The outer end of the plate contains ribs or tongues reaching down into the brickwork. In this manner the timber is securely fastened to the brickwork; and yet in time of accident or of fire the falling of the beam in the middle of the mill will raise it up sufficiently so that it will clear the tongue and fall without tearing the wall down, which is the case whenever the beams are secured by bolts entering the end of the beam from the face of the wall.

At the points of support in a line of columns, the beams should be free from all compressive stress, transmitted through the lines of columns from floors above, by means of iron pintles between the cap of one column and the floor of the next one carrying this load.

A faulty method of construction, quite frequently used, consists in covering each column with a bolster of timber, four or five feet long, reaching out under the floor beams.

The transverse contraction of wood in seasoning after it is in position in the mill varies from three-eighths of an inch to double that quantity per foot; and the aggregation of such shrinkage amounts to a very considerable distortion or settling of the floor in a mill of several stories. Moreover, the resistance of timber to transverse crushing has been shown by experiments on the testing machine at the United States arsenal at Watertown to be about three times the resistance to longitudinal crushing.

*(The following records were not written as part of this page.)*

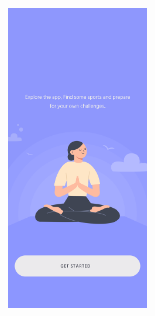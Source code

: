 <img align="left" height="300" src="https://github.com/gxc-int-innovation-challenge21/gxc-team-23/blob/main/03%20-%20Prototype/Sprint%202/Prototype-2_Intro.png" />
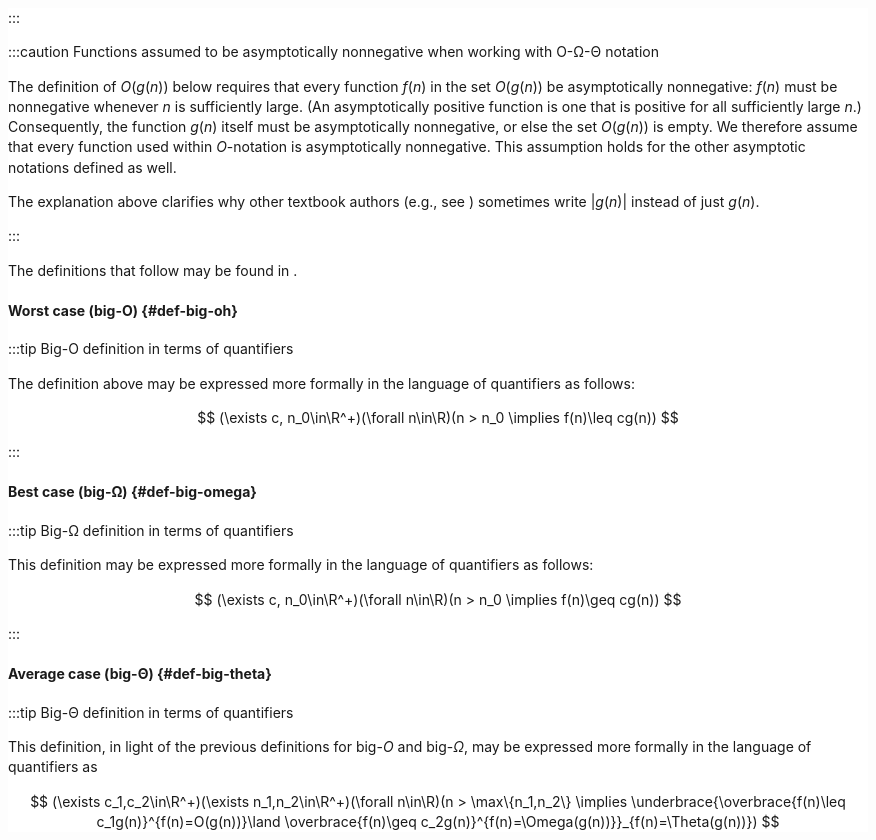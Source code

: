 :::

:::caution Functions assumed to be asymptotically nonnegative when working with O-Ω-Θ notation

The definition of $O(g(n))$ below requires that every function $f(n)$ in the set $O(g(n))$ be asymptotically nonnegative: $f(n)$ must be nonnegative whenever $n$ is sufficiently large. (An asymptotically positive function is one that is positive for all sufficiently large $n$.) Consequently, the function $g(n)$ itself must be asymptotically nonnegative, or else the set $O(g(n))$ is empty. We therefore assume that every function used within $O$-notation is asymptotically nonnegative. This assumption holds for the other asymptotic notations defined as well. <BibRef id='TC2022' pages='p. 54'></BibRef>

The explanation above clarifies why other textbook authors (e.g., see <BibRef id='KR2002' pages='p. 132'></BibRef>) sometimes write $|g(n)|$ instead of just $g(n)$.

:::

The definitions that follow may be found in <BibRef id='TC2022' pages='pp. 53-56'></BibRef>.

#### Worst case (big-O) {#def-big-oh}

> <BigODef />

:::tip Big-O definition in terms of quantifiers

The definition above may be expressed more formally in the language of quantifiers as follows:

$$
(\exists c, n_0\in\R^+)(\forall n\in\R)(n > n_0 \implies f(n)\leq cg(n))
$$

:::

#### Best case (big-Ω) {#def-big-omega}

> <BigOmegaDef />

:::tip Big-Ω definition in terms of quantifiers

This definition may be expressed more formally in the language of quantifiers as follows:

$$
(\exists c, n_0\in\R^+)(\forall n\in\R)(n > n_0 \implies f(n)\geq cg(n))
$$

:::

#### Average case (big-Θ) {#def-big-theta}

> <BigThetaDef />

:::tip Big-Θ definition in terms of quantifiers

This definition, in light of the previous definitions for big-$O$ and big-$\Omega$, may be expressed more formally in the language of quantifiers as

$$
(\exists c_1,c_2\in\R^+)(\exists n_1,n_2\in\R^+)(\forall n\in\R)(n > \max\{n_1,n_2\} \implies \underbrace{\overbrace{f(n)\leq c_1g(n)}^{f(n)=O(g(n))}\land \overbrace{f(n)\geq c_2g(n)}^{f(n)=\Omega(g(n))}}_{f(n)=\Theta(g(n))})
$$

Iron columns for mills have been entirely displaced by those of timber, as it was found that the latter were more reliable in resistance to fire, were freer from defects in construction, and possessed less tendency to vibration. A series of tests on full-sized mill columns of various forms of construction and age, made in the experiments referred to, at the Watertown arsenal, showed that resistance to crushing of Southern pine columns was about 4,500 pounds to the square inch, and remarkably uniform as to the different results. In white oak there was a wider range, owing to the difference in the grain of the various samples, the generality of the specimens being of somewhat less resistance than that of Southern pine.

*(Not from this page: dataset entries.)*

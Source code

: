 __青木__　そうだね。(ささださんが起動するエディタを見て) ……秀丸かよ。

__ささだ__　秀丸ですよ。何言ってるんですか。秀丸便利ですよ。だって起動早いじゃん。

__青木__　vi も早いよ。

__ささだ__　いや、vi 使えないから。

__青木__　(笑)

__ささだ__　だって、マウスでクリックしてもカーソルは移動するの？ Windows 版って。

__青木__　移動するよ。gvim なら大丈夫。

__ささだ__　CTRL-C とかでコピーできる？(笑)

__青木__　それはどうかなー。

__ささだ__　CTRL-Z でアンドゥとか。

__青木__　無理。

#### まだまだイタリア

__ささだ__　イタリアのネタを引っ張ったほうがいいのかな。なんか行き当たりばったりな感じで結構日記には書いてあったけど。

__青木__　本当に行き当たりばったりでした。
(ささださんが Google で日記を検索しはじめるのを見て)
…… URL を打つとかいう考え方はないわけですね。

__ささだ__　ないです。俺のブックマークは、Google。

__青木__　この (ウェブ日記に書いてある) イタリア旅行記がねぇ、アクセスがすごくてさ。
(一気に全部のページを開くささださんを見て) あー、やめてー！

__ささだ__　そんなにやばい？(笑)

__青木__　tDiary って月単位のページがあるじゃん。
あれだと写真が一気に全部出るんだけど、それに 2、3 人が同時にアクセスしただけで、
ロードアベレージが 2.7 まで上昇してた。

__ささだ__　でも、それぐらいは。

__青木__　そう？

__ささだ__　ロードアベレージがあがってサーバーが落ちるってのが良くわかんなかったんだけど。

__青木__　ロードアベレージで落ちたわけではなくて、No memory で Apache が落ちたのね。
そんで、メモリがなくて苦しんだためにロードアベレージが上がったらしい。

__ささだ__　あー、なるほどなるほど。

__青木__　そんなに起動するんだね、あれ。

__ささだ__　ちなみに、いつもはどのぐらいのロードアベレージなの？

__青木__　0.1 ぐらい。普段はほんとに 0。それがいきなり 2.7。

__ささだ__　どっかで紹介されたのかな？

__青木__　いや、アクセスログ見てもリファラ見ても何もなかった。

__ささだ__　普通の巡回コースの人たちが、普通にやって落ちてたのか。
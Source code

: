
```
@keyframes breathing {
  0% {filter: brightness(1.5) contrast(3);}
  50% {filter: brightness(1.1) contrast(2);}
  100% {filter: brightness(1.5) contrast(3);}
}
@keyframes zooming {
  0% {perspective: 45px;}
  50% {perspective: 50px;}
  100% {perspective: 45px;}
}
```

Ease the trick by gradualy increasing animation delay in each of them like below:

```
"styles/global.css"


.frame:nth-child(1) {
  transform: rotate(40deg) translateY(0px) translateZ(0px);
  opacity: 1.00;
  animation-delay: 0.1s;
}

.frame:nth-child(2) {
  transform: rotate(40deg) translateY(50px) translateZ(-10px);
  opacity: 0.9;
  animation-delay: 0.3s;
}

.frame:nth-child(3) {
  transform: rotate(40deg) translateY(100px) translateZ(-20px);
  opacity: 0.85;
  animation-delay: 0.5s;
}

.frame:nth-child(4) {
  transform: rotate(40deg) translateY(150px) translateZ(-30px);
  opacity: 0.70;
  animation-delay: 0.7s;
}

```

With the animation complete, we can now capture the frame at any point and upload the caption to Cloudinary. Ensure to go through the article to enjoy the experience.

It was furthermore found by these experiments, on comparing the crushing resistance of a full-sized column with that of a portion of the same, perhaps two feet in length, that the results were practically identical, likewise that within the limits of construction used for these columns the question of flexure did not enter at all in the problem, but they gave way by direct crushing, and that the resistance to crushing was proportional to its load upon the minimum cross section.

The precedents of safe construction in this matter show that wood columns in mills have successfully sustained for many years a load of six hundred pounds to

the square inch without deterioration. As the resistance of such columns is proportional to the cross section, the results of these experiments have changed the practice of mill engineers in the matter; and square columns are of almost universal use, which interfere with no greater area on the floor than the round column of the same diameter, while they furnish an increased resistance of a little over twenty per cent. in excess.

Along the axis of such columns a hole of about one and one-half inches in diameter is bored, and near each end a couple of transverse holes, generally half an inch in diameter, furnish means of ventilating the inside of the column for the prevention of dry rot and also checking, due to contraction and seasoning.